Orang-orang yang menertawakan Li Qiye terdiam. Mereka tidak lupa melemparkan tatapan dan gerakan agresif kepadanya.

“Jika kau kalah, aku butuh seorang pelayan untuk mencuci kakiku sekarang juga. Itu tugasmu.” Li Qiye menatapnya sambil tersenyum.

Kerumunan itu tidak percaya dengan kata-kata yang keluar dari mulutnya. Begitu mereka sadar, mata mereka dipenuhi amarah. Hal ini semakin terasa bagi para pengagumnya yang ingin menghancurkannya.

Qianyue terkejut. Dia berpikir bahwa karena tatapannya, pria itu akan memaksanya menikah dengannya atau semacamnya.

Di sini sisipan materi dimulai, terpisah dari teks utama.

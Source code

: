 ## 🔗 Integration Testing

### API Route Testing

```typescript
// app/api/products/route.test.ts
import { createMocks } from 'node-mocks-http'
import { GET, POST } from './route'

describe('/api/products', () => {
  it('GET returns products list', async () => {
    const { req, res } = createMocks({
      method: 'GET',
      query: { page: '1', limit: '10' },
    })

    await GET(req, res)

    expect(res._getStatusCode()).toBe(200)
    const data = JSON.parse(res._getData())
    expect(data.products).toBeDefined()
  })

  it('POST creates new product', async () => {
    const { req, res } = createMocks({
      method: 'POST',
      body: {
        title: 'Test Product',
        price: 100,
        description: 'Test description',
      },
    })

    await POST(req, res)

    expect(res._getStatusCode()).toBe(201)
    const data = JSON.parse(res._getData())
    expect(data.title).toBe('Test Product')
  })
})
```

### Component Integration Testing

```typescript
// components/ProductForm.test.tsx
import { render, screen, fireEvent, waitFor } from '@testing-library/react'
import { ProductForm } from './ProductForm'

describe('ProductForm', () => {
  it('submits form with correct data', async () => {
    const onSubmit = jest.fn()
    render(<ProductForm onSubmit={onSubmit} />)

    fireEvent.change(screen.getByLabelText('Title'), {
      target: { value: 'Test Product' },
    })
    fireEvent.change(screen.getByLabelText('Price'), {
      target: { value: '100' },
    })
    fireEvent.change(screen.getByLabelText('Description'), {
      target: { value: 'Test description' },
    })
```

Dia tidak egois dalam hal ini. Lagipula, begitu banyak pria di seluruh wilayah utara West King yang ingin menikah dengannya. Jadi, reaksi pertamanya terhadap jawaban Li Qiye adalah keheranan.

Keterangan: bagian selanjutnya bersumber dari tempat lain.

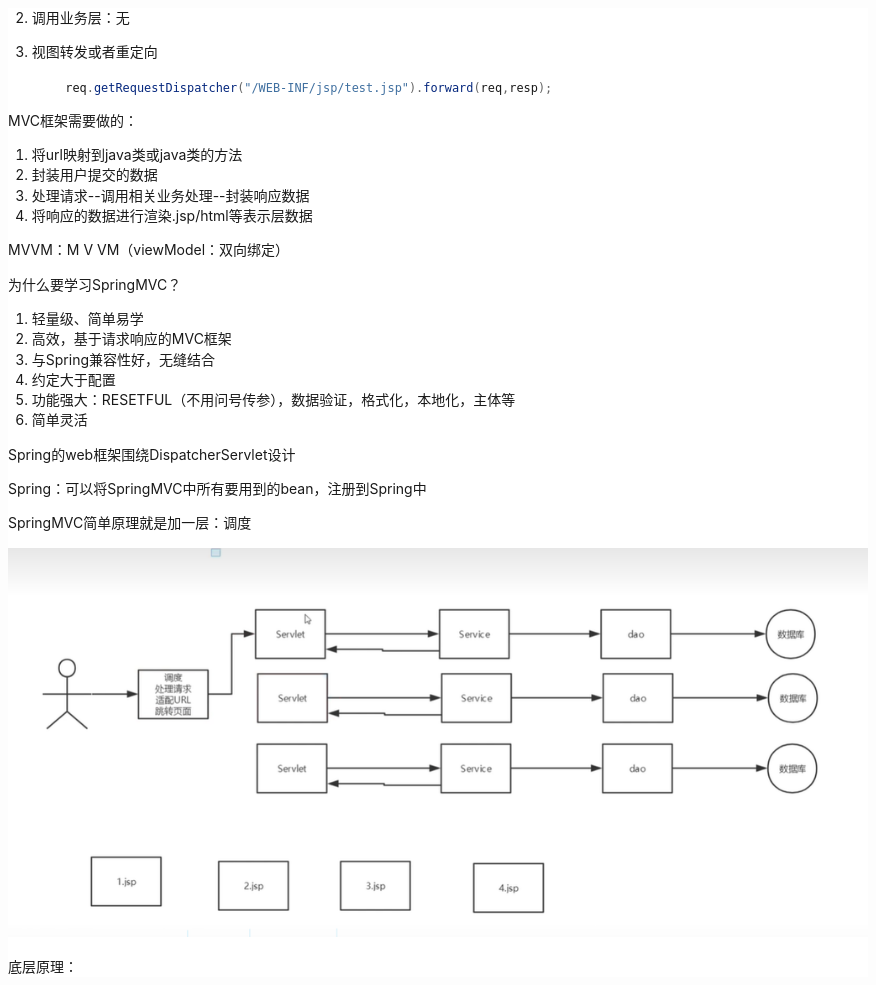 2. 调用业务层：无

3. 视图转发或者重定向

```java
        req.getRequestDispatcher("/WEB-INF/jsp/test.jsp").forward(req,resp);
```

MVC框架需要做的：

1. 将url映射到java类或java类的方法
2. 封装用户提交的数据
3. 处理请求--调用相关业务处理--封装响应数据
4. 将响应的数据进行渲染.jsp/html等表示层数据



MVVM：M  V  VM（viewModel：双向绑定）

为什么要学习SpringMVC？

1. 轻量级、简单易学
2. 高效，基于请求响应的MVC框架
3. 与Spring兼容性好，无缝结合
4. 约定大于配置
5. 功能强大：RESETFUL（不用问号传参），数据验证，格式化，本地化，主体等
6. 简单灵活

Spring的web框架围绕DispatcherServlet设计

Spring：可以将SpringMVC中所有要用到的bean，注册到Spring中

SpringMVC简单原理就是加一层：调度

![image-20240327113458911](../images/image-20240327113458911.png)

底层原理：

“Bajingan, akan kuhancurkan kau!” Pria yang membela Qianyue sebelumnya memiliki ekspresi yang mengerikan karena amarah.

“Kakak Liu, dia benar-benar mencari masalah, hancurkan dia!” Yang lain yang tertarik padanya menyuarakan dukungan mereka.

Para murid laki-laki tidak menahan diri untuk menunjukkan ketidaksukaan mereka terhadap Li Qiye. Meminta dewi mereka untuk menjadi pelayan yang mencuci kaki? Mereka hampir meledak karena marah setelah mendengar ini.

“Tenang!” Qianyue harus berteriak lagi kepada mereka.

Suaranya mengandung otoritas dan kekuatan, berhasil menghentikan keributan. Dia terus bertanya-tanya tentang sumber kepercayaan dirinya.

Dia tampak yakin akan kemenangan seolah-olah dia bisa mengatasi kesenjangan kultivasi yang tak teratasi. Ya, dia percaya bahwa kemenangan ada dalam genggamannya sebelum pertempuran dimulai.

Dia berpikir bahwa dia tidak berpura-pura. Ini adalah sikap alaminya. Dia akan dapat melihat melalui dirinya jika dia hanya mengandalkan pendukungnya.

Kerumunan itu menyaksikan dengan napas tertahan, berpikir bahwa tidak seorang pun akan mampu menghentikan Qianyue untuk membunuhnya.

Sayangnya, dia tidak bergerak dan hanya menatapnya tajam lalu berkata: “Baiklah, aku akan memberimu waktu. Aku akan menunggu di tempat ujian.”

Dia mulai pergi dan semua orang memberi jalan untuknya. Mereka berlama-lama di sekitar situ; beberapa masih menatap Li Qiye dengan tajam, seolah ingin memakannya hidup-hidup.

Li Qiye tentu saja tidak peduli dan terus beristirahat di kursinya.

“Seekor semut yang mencoba menjatuhkan seorang kultivator, tidak mungkin lebih bodoh dari ini.” Seorang murid mendengus.

“Haha, tunggu saja, Kakak Senior Qianyue akan membunuhnya. Dia tidak akan membutuhkan lebih dari sedetik untuk menjatuhkan seorang Iron Skin.” Temannya menambahkan.

Pria yang dipanggil Kakak Liu memiliki permusuhan terbesar terhadap Li Qiye. Dia beberapa kali dimarahi oleh Qianyue karena ulahnya.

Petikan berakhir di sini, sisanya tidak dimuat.